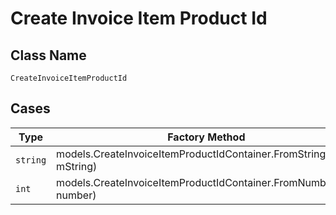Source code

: 
# Create Invoice Item Product Id

## Class Name

`CreateInvoiceItemProductId`

## Cases

| Type | Factory Method |
|  --- | --- |
| `string` | models.CreateInvoiceItemProductIdContainer.FromString(string mString) |
| `int` | models.CreateInvoiceItemProductIdContainer.FromNumber(int number) |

TASK BRIEF
With the line containing "Factory Method |" as the first and the final line of the records as the last, copy that span exactly and nothing more.

EXPECTED ANSWER
| Type | Factory Method |
|  --- | --- |
| `string` | models.CreateInvoiceItemProductIdContainer.FromString(string mString) |
| `int` | models.CreateInvoiceItemProductIdContainer.FromNumber(int number) |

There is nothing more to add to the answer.